Spatial signature analysis

class pylandstats.SpatialSignatureAnalysis(landscapes, *, class_metrics=None, landscape_metrics=None, classes=None, class_metrics_fillna=None, class_metrics_kwargs=None, landscape_metrics_kwargs=None)

Pattern-based analysis of landscapes based on spatial signatures.

__init__(landscapes, *, class_metrics=None, landscape_metrics=None, classes=None, class_metrics_fillna=None, class_metrics_kwargs=None, landscape_metrics_kwargs=None)

Initialize the spatial signature analysis.

Parameters:

• landscapes (pylandstats.MultiLandscape or list-like of pylandstats.Landscape) – A MultiLandscape object or list of the landscapes to be analyzed.

• class_metrics (list-like of str, optional) – A list-like of strings with the names of the metrics that should be computed.

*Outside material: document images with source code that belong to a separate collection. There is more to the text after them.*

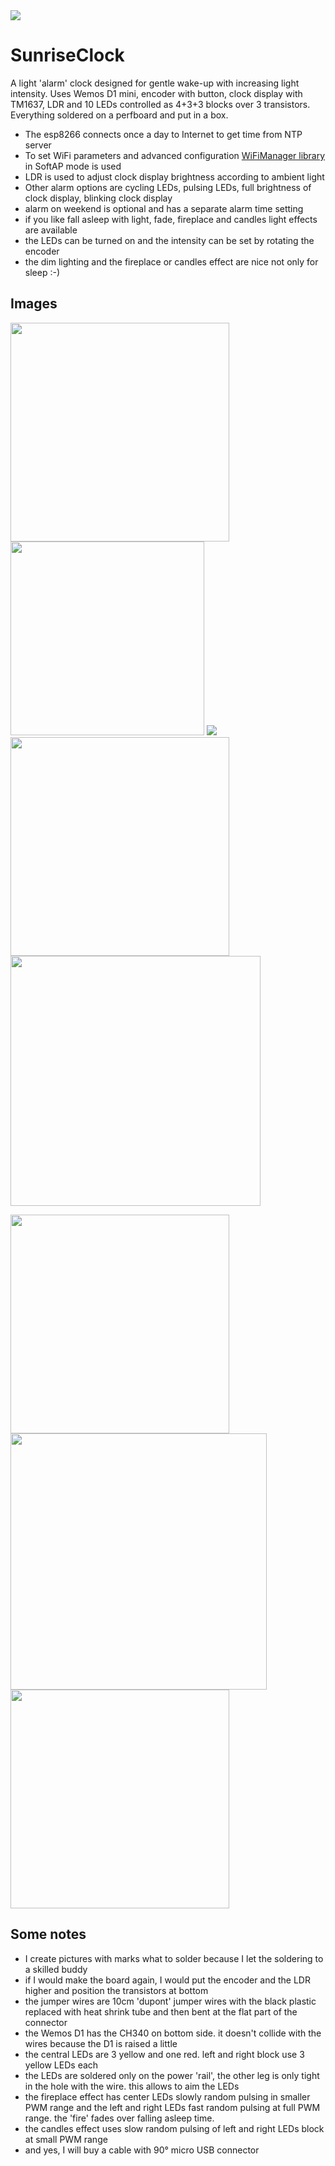 <img src="img/sunriseclock-wide.jpg">

# SunriseClock

A light 'alarm' clock designed for gentle wake-up with increasing light intensity. Uses Wemos D1 mini, encoder with button, clock display with TM1637, LDR and 10 LEDs controlled as 4+3+3 blocks over 3 transistors. Everything soldered on a perfboard and put in a box.

* The esp8266 connects once a day to Internet to get time from NTP server
* To set WiFi parameters and advanced configuration [WiFiManager library](https://github.com/tzapu/WiFiManager#how-it-works) in SoftAP mode is used
* LDR is used to adjust clock display brightness according to ambient light
* Other alarm options are cycling LEDs, pulsing LEDs, full brightness of clock display, blinking clock display
* alarm on weekend is optional and has a separate alarm time setting
* if you like fall asleep with light, fade, fireplace and candles light effects are available
* the LEDs can be turned on and the intensity can be set by rotating the encoder
* the dim lighting and the fireplace or candles effect are nice not only for sleep :-)

## Images

<img src="img/sunriseclock-front.jpg" width="350"> <img src="img/sunriseclock-setup.png" width="310">
<img src="img/sunriseclock-manual.png">
<img src="img/sunriseclock-back.jpg" width="350"> <img src="img/sunriseclock-open.jpg" width="400">

<img src="img/sunriseclock-perfboard-leds-front.png" width="350"><img src="img/LEDsNPN.png" width="410">
<img src="img/sunriseclock-perfboard-front.png" width="350">


## Some notes

* I create pictures with marks what to solder because I let the soldering to a skilled buddy
* if I would make the board again, I would put the encoder and the LDR higher and position the transistors at bottom
* the jumper wires are 10cm 'dupont' jumper wires with the black plastic replaced with heat shrink tube and then bent at the flat part of the connector
* the Wemos D1 has the CH340 on bottom side. it doesn't collide with the wires because the D1 is raised a little 
* the central LEDs are 3 yellow and one red. left and right block use 3 yellow LEDs each
* the LEDs are soldered only on the power 'rail', the other leg is only tight in the hole with the wire. this allows to aim the LEDs
* the fireplace effect has center LEDs slowly random pulsing in smaller PWM range and the left and right LEDs fast random pulsing at full PWM range. the 'fire' fades over falling asleep time.
* the candles effect uses slow random pulsing of left and right LEDs block at small PWM range
* and yes, I will buy a cable with 90° micro USB connector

If None, no class-level metric will be computed.

• classes (list-like, optional) – A list-like of ints or strings with the class values that should be considered in the context of this analysis case. If None and class-level metrics are computed, all unique class values will be considered. Ignored if no class-level metrics are computed.

• class_metrics_fillna (bool, optional) – Whether NaN values representing landscapes with no occurrences of patches of the provided class should be replaced by zero when appropriate, e.g., area and edge metrics (no occurrences mean zero area/edge). If the provided value is None (default), the value will be taken from settings.CLASS_METRICS_DF_FILLNA.

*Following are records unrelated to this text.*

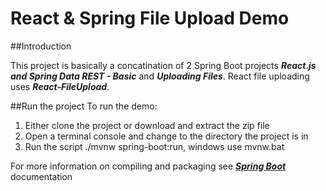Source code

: # React & Spring File Upload Demo

##Introduction

This project is basically a concatination of 2 Spring Boot projects 
**_React.js and Spring Data REST - Basic_** and **_Uploading Files_**.
React file uploading uses **_React-FileUpload_**.

##Run the project
To run the demo:
1. Either clone the project or download and extract the zip file
2. Open a terminal console and change to the directory the project is in
3. Run the script ./mvnw spring-boot:run, windows use mvnw.bat

For more information on compiling and packaging see [**_Spring Boot_**](https://spring.io/ "Spring Boot Home Page") 
documentation 
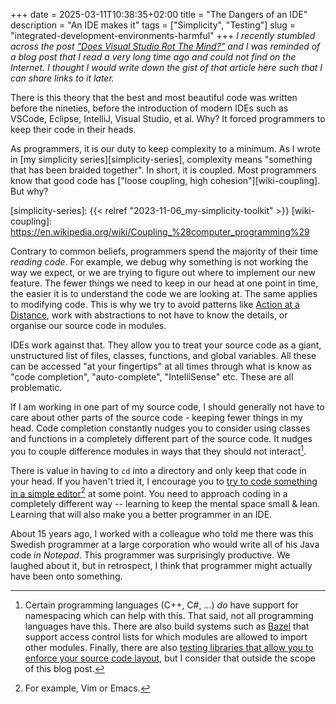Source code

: +++
date = 2025-03-11T10:38:35+02:00
title = "The Dangers of an IDE"
description = "An IDE makes it"
tags = ["Simplicity", "Testing"]
slug = "integrated-development-environments-harmful"
+++
_I recently stumbled across the post ["Does Visual Studio Rot The Mind?"][vs] and I was reminded of a blog post that I read a very long time ago and could not find on the Internet. I thought I would write down the gist of that article here such that I can share links to it later._

[vs]: https://charlespetzold.com/etc/DoesVisualStudioRotTheMind.html

There is this theory that the best and most beautiful code was written before the nineties, before the introduction of modern <emph title="Integrated Development Environments">IDEs</emph> such as VSCode, Eclipse, IntelliJ, Visual Studio, et al. Why? It forced programmers to keep their code in their heads.

As programmers, it is our duty to keep complexity to a minimum. As I wrote in [my simplicity series][simplicity-series], complexity means "something that has been braided together". In short, it is coupled. Most programmers know that good code has ["loose coupling, high cohesion"][wiki-coupling]. But why?

[simplicity-series]: {{< relref "2023-11-06_my-simplicity-toolkit" >}}
[wiki-coupling]: https://en.wikipedia.org/wiki/Coupling_%28computer_programming%29

Contrary to common beliefs, programmers spend the majority of their time _reading code_. For example, we debug why something is not working the way we expect, or we are trying to figure out where to implement our new feature. The fewer things we need to keep in our head at one point in time, the easier it is to understand the code we are looking at. The same applies to modifying code. This is why we try to avoid patterns like [Action at a Distance][distance], work with abstractions to not have to know the details, or organise our source code in modules.

[distance]: https://en.wikipedia.org/wiki/Action_at_a_distance_(computer_programming)

IDEs work against that. They allow you to treat your source code as a giant, unstructured list of files, classes, functions, and global variables. All these can be accessed "at your fingertips" at all times through what is know as "code completion", "auto-complete", "IntelliSense" etc. These are all problematic.

If I am working in one part of my source code, I should generally not have to care about other parts of the source code - keeping fewer things in my head. Code completion constantly nudges you to consider using classes and functions in a completely different part of the source code. It nudges you to couple difference modules in ways that they should not interact[^1].

[^1]: Certain programming languages (C++, C#, ...) _do_ have support for namespacing which can help with this. That said, not all programming languages have this. There are also build systems such as [Bazel][bazel] that support access control lists for which modules are allowed to import other modules. Finally, there are also [testing libraries that allow you to enforce your source code layout][arch-unit], but I consider that outside the scope of this blog post.

[bazel]: https://bazel.build
[arch-unit]: https://www.archunit.org

There is value in having to `cd` into a directory and only keep that code in your head. If you haven't tried it, I encourage you to [try to code something in a simple editor][not-always-ide][^2] at some point. You need to approach coding in a completely different way -- learning to keep the mental space small & lean. Learning that will also make you a better programmer in an IDE.

[^2]: For example, Vim or Emacs.

[not-always-ide]: https://medium.com/better-programming/why-you-shouldnt-always-use-an-ide-28ed8c7e6843

About 15 years ago, I worked with a colleague who told me there was this Swedish programmer at a large corporation who would write all of his Java code _in Notepad_. This programmer was surprisingly productive. We laughed about it, but in retrospect, I think that programmer might actually have been onto something.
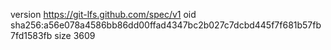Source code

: version https://git-lfs.github.com/spec/v1
oid sha256:a56e078a4586bb86dd00ffad4347bc2b027c7dcbd445f7f681b57fb7fd1583fb
size 3609
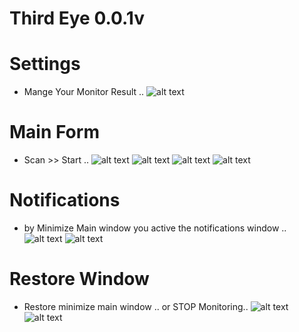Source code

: # Third Eye 0.0.1v

# Settings
* Mange Your Monitor Result .. 
![alt text](https://raw.githubusercontent.com/ServerDotApk/3rdEye/master/img/settings.JPG)

# Main Form
* Scan >> Start .. 
![alt text](https://raw.githubusercontent.com/ServerDotApk/3rdEye/master/img/MainForm.JPG)
![alt text](https://raw.githubusercontent.com/ServerDotApk/3rdEye/master/img/MainForm1.JPG)
![alt text](https://raw.githubusercontent.com/ServerDotApk/3rdEye/master/img/MainForm2.JPG)
![alt text](https://raw.githubusercontent.com/ServerDotApk/3rdEye/master/img/MainForm3.JPG)

# Notifications
* by Minimize Main window you active the notifications window .. 
![alt text](https://raw.githubusercontent.com/ServerDotApk/3rdEye/master/img/notify.JPG)
![alt text](https://raw.githubusercontent.com/ServerDotApk/3rdEye/master/img/notify1.JPG)

# Restore Window 
* Restore minimize main window .. or STOP Monitoring..
![alt text](https://raw.githubusercontent.com/ServerDotApk/3rdEye/master/img/noti.JPG)
![alt text](https://raw.githubusercontent.com/ServerDotApk/3rdEye/master/img/noti1.JPG)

• class_metrics_kwargs (dict, optional) – Dictionary mapping the keyword arguments (values) that should be passed to each metric method (key) for the class and landscape-level metrics respectively. For instance, to exclude the boundary from the computation of total_edge, metric_kwargs should map the string ‘total_edge’ (method name) to {‘count_boundary’: False}. If None, each metric will be computed according to FRAGSTATS defaults.

• landscape_metrics_kwargs (dict, optional) – Dictionary mapping the keyword arguments (values) that should be passed to each metric method (key) for the class and landscape-level metrics respectively. For instance, to exclude the boundary from the computation of total_edge, metric_kwargs should map the string ‘total_edge’ (method name) to {‘count_boundary’: False}. If None, each metric will be computed according to FRAGSTATS defaults.

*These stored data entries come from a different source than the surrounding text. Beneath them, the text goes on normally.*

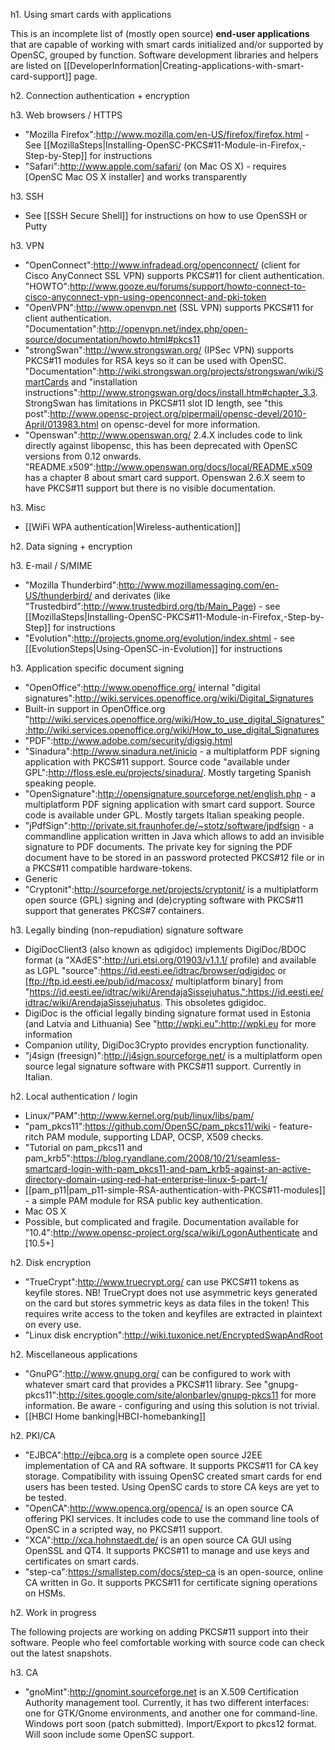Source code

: h1. Using smart cards with applications

This is an incomplete list of (mostly open source) <b>end-user applications</b> that are capable of working with smart cards initialized and/or supported by OpenSC, grouped by function. Software development libraries and helpers are listed on [[DeveloperInformation|Creating-applications-with-smart-card-support]] page. 

h2. Connection authentication + encryption


h3. Web browsers / HTTPS

 * "Mozilla Firefox":http://www.mozilla.com/en-US/firefox/firefox.html - See [[MozillaSteps|Installing-OpenSC-PKCS#11-Module-in-Firefox,-Step-by-Step]] for instructions
 * "Safari":http://www.apple.com/safari/ (on Mac OS X) - requires [OpenSC Mac OS X installer] and works transparently

h3. SSH

 * See [[SSH Secure Shell]] for instructions on how to use OpenSSH or Putty

h3. VPN

 * "OpenConnect":http://www.infradead.org/openconnect/ (client for Cisco AnyConnect SSL VPN) supports PKCS#11 for client authentication. "HOWTO":http://www.gooze.eu/forums/support/howto-connect-to-cisco-anyconnect-vpn-using-openconnect-and-pki-token
 * "OpenVPN":http://www.openvpn.net (SSL VPN) supports PKCS#11 for client authentication. "Documentation":http://openvpn.net/index.php/open-source/documentation/howto.html#pkcs11
 * "strongSwan":http://www.strongswan.org/ (IPSec VPN) supports PKCS#11 modules for RSA keys so it can be used with OpenSC. "Documentation":http://wiki.strongswan.org/projects/strongswan/wiki/SmartCards and "installation instructions":http://www.strongswan.org/docs/install.htm#chapter_3.3. StrongSwan has limitations in PKCS#11 slot ID length, see "this post":http://www.opensc-project.org/pipermail/opensc-devel/2010-April/013983.html on opensc-devel for more information.
 * "Openswan":http://www.openswan.org/ 2.4.X includes code to link directly against libopensc, this has been deprecated with OpenSC versions from 0.12 onwards. "README.x509":http://www.openswan.org/docs/local/README.x509 has a chapter 8  about smart card support. Openswan 2.6.X seem to have PKCS#11 support but there is no visible documentation. 

h3. Misc

 * [[WiFi WPA authentication|Wireless-authentication]]

h2. Data signing + encryption


h3. E-mail / S/MIME

 * "Mozilla Thunderbird":http://www.mozillamessaging.com/en-US/thunderbird/ and derivates (like "Trustedbird":http://www.trustedbird.org/tb/Main_Page) - see [[MozillaSteps|Installing-OpenSC-PKCS#11-Module-in-Firefox,-Step-by-Step]] for instructions
 * "Evolution":http://projects.gnome.org/evolution/index.shtml - see [[EvolutionSteps|Using-OpenSC-in-Evolution]] for instructions

h3. Application specific document signing

 * "OpenOffice":http://www.openoffice.org/ internal "digital signatures":http://wiki.services.openoffice.org/wiki/Digital_Signatures
  * Built-in support in OpenOffice.org  "http://wiki.services.openoffice.org/wiki/How_to_use_digital_Signatures":http://wiki.services.openoffice.org/wiki/How_to_use_digital_Signatures
 * "PDF":http://www.adobe.com/security/digsig.html
  * "Sinadura":http://www.sinadura.net/inicio - a multiplatform PDF signing application with PKCS#11 support. Source code "available under GPL":http://floss.esle.eu/projects/sinadura/. Mostly targeting Spanish speaking people.
  * "OpenSignature":http://opensignature.sourceforge.net/english.php - a multiplatform PDF signing application with smart card support. Source code is available under GPL. Mostly targets Italian speaking people.
  * "jPdfSign":http://private.sit.fraunhofer.de/~stotz/software/jpdfsign - a commandline application written in Java which allows to add an invisible signature to PDF documents. The private key for signing the PDF document have to be stored in an password protected PKCS#12 file or in a PKCS#11 compatible hardware-tokens.
 * Generic
  * "Cryptonit":http://sourceforge.net/projects/cryptonit/ is a multiplatform open source (GPL) signing and (de)crypting software with PKCS#11 support that generates PKCS#7 containers.

h3. Legally binding (non-repudiation) signature software

 * DigiDocClient3 (also known as qdigidoc) implements DigiDoc/BDOC format (a "XAdES":http://uri.etsi.org/01903/v1.1.1/ profile) and available as LGPL "source":https://id.eesti.ee/idtrac/browser/qdigidoc or [ftp://ftp.id.eesti.ee/pub/id/macosx/ multiplatform binary] from "https://id.eesti.ee/idtrac/wiki/ArendajaSissejuhatus.":https://id.eesti.ee/idtrac/wiki/ArendajaSissejuhatus. This obsoletes gdigidoc.
  * DigiDoc is the official legally binding signature format used in Estonia (and Latvia and Lithuania) See "http://wpki.eu":http://wpki.eu for more information
  * Companion utility, DigiDoc3Crypto provides encryption functionality.
 * "j4sign (freesign)":http://j4sign.sourceforge.net/ is a multiplatform open source legal signature software with PKCS#11 support. Currently in Italian.

h2. Local authentication / login

 * Linux/"PAM":http://www.kernel.org/pub/linux/libs/pam/
  * "pam_pkcs11":https://github.com/OpenSC/pam_pkcs11/wiki - feature-ritch PAM module, supporting LDAP, OCSP, X509 checks.  
   * "Tutorial on pam_pkcs11 and pam_krb5":https://blog.ryandlane.com/2008/10/21/seamless-smartcard-login-with-pam_pkcs11-and-pam_krb5-against-an-active-directory-domain-using-red-hat-enterprise-linux-5-part-1/
  * [[pam_p11|pam_p11-simple-RSA-authentication-with-PKCS#11-modules]] - a simple PAM module for RSA public key authentication.
 * Mac OS X
  * Possible, but complicated and fragile. Documentation available for "10.4":http://www.opensc-project.org/sca/wiki/LogonAuthenticate and [10.5+]

h2. Disk encryption

 * "TrueCrypt":http://www.truecrypt.org/ can use PKCS#11 tokens as keyfile stores. NB! TrueCrypt does not use asymmetric keys generated on the card but stores symmetric keys as data files in the token! This requires write access to the token and keyfiles are extracted in plaintext on every use.
 * "Linux disk encryption":http://wiki.tuxonice.net/EncryptedSwapAndRoot

h2. Miscellaneous applications

 * "GnuPG":http://www.gnupg.org/ can be configured to work with whatever smart card that provides a PKCS#11 library. See "gnupg-pkcs11":http://sites.google.com/site/alonbarlev/gnupg-pkcs11 for more information. Be aware - configuring and using this solution is not trivial.
 * [[HBCI Home banking|HBCI-homebanking]]

h2. PKI/CA

 * "EJBCA":http://ejbca.org is a complete open source J2EE implementation of CA and RA software. It supports PKCS#11 for CA key storage. Compatibility with issuing OpenSC created smart cards for end users has been tested. Using OpenSC cards to store CA keys are yet to be tested.  
 * "OpenCA":http://www.openca.org/openca/ is an open source CA offering PKI services. It includes code to use the command line tools of OpenSC in a scripted way, no PKCS#11 support.
 * "XCA":http://xca.hohnstaedt.de/ is an open source CA GUI using OpenSSL and QT4. It supports PKCS#11 to manage and use keys and certificates on smart cards.
 * "step-ca":https://smallstep.com/docs/step-ca is an open-source, online CA written in Go. It supports PKCS#11 for certificate signing operations on HSMs.

h2. Work in progress

The following projects are working on adding PKCS#11 support into their software. People who feel comfortable working with source code can check out the latest snapshots.

h3. CA

 * "gnoMint":http://gnomint.sourceforge.net is an X.509 Certification Authority management tool. Currently, it has two different interfaces: one for GTK/Gnome environments, and another one for command-line. Windows port soon (patch submitted). Import/Export to pkcs12 format. Will soon include some OpenSC support.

decompose(*, decomposer=None, preprocessor=None, preprocessor_kwargs=None, imputer=None, imputer_kwargs=None, **decomposer_kwargs)

Factorize the spatial signature matrix into components.

Parameters:

• decomposer (class, optional) – A class that implements the decomposition algorithm. It can be any scikit-learn like transformer that implements the fit, transform and fit_transform methods and with the components_ and n_components attributes. If no value is provided, the default value set in settings.DEFAULT_DECOMPOSER will be taken.

• preprocessor (class, optional) – A class that implements the preprocessing algorithm. It can be any scikit-learn like transformer that implements the fit_transform method. If no value is provided, the default value set in settings.DEFAULT_PREPROCESSOR will be taken.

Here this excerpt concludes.